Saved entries
=-=-=
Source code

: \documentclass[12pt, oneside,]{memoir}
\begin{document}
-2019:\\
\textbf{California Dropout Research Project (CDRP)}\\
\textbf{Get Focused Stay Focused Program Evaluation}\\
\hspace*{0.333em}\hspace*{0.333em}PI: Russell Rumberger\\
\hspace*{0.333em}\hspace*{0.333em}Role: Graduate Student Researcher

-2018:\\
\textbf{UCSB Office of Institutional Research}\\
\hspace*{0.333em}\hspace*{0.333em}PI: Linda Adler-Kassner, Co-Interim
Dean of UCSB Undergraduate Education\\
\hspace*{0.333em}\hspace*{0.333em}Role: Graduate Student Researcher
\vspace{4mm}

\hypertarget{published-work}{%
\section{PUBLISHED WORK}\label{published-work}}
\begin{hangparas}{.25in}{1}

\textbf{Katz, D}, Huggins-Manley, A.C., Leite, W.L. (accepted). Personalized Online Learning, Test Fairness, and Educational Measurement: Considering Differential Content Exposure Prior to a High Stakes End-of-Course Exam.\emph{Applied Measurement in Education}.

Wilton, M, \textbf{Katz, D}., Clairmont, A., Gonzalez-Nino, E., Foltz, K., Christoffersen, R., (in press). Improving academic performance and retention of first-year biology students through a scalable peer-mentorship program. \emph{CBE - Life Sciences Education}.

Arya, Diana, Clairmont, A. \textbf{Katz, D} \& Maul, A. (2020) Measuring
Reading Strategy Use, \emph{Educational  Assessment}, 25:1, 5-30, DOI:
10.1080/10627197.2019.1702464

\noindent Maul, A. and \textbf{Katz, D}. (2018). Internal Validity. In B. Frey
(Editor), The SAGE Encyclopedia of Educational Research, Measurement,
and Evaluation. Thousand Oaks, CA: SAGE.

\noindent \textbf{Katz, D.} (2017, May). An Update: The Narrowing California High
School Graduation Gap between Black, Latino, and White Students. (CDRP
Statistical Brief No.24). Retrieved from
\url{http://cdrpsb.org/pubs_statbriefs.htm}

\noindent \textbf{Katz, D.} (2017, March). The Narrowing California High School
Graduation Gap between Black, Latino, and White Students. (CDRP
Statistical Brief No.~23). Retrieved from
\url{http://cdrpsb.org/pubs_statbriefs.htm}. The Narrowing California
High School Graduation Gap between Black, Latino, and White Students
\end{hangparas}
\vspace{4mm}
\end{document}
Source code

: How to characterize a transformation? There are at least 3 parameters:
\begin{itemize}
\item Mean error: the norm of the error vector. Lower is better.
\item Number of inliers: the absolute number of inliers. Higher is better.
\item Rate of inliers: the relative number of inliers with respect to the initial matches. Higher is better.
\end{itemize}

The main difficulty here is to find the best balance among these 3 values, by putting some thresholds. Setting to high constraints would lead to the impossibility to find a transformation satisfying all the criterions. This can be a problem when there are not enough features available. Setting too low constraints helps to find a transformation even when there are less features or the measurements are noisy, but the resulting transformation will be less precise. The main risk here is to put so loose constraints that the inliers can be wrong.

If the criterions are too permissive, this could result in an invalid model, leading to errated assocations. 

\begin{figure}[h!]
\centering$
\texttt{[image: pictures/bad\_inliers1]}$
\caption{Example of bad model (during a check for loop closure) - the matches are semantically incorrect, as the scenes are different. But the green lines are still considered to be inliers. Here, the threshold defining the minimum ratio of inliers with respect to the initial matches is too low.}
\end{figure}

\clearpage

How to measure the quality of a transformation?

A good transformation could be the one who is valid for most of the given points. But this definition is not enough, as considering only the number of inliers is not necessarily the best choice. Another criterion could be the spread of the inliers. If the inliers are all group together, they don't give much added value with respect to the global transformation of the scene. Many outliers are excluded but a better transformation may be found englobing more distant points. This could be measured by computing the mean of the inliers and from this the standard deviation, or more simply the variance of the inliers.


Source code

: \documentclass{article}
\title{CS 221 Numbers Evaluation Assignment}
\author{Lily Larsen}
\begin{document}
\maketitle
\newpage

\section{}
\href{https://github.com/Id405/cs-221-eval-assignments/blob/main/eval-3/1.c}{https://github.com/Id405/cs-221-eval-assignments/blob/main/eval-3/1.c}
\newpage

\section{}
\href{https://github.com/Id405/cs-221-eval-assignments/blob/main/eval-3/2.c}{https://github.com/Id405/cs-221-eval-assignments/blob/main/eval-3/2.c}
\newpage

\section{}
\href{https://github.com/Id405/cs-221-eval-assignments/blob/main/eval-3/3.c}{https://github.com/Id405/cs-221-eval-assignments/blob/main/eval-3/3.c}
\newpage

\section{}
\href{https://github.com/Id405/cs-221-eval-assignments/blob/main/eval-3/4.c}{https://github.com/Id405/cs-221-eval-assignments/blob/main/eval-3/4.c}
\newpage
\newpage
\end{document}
=-=-=
THE TASK: Please list every line of the records that contains "Katz".

SOLUTION:
\textbf{Katz, D}, Huggins-Manley, A.C., Leite, W.L. (accepted). Personalized Online Learning, Test Fairness, and Educational Measurement: Considering Differential Content Exposure Prior to a High Stakes End-of-Course Exam.\emph{Applied Measurement in Education}.
Wilton, M, \textbf{Katz, D}., Clairmont, A., Gonzalez-Nino, E., Foltz, K., Christoffersen, R., (in press). Improving academic performance and retention of first-year biology students through a scalable peer-mentorship program. \emph{CBE - Life Sciences Education}.
Arya, Diana, Clairmont, A. \textbf{Katz, D} \& Maul, A. (2020) Measuring
\noindent Maul, A. and \textbf{Katz, D}. (2018). Internal Validity. In B. Frey
\noindent \textbf{Katz, D.} (2017, May). An Update: The Narrowing California High
\noindent \textbf{Katz, D.} (2017, March). The Narrowing California High School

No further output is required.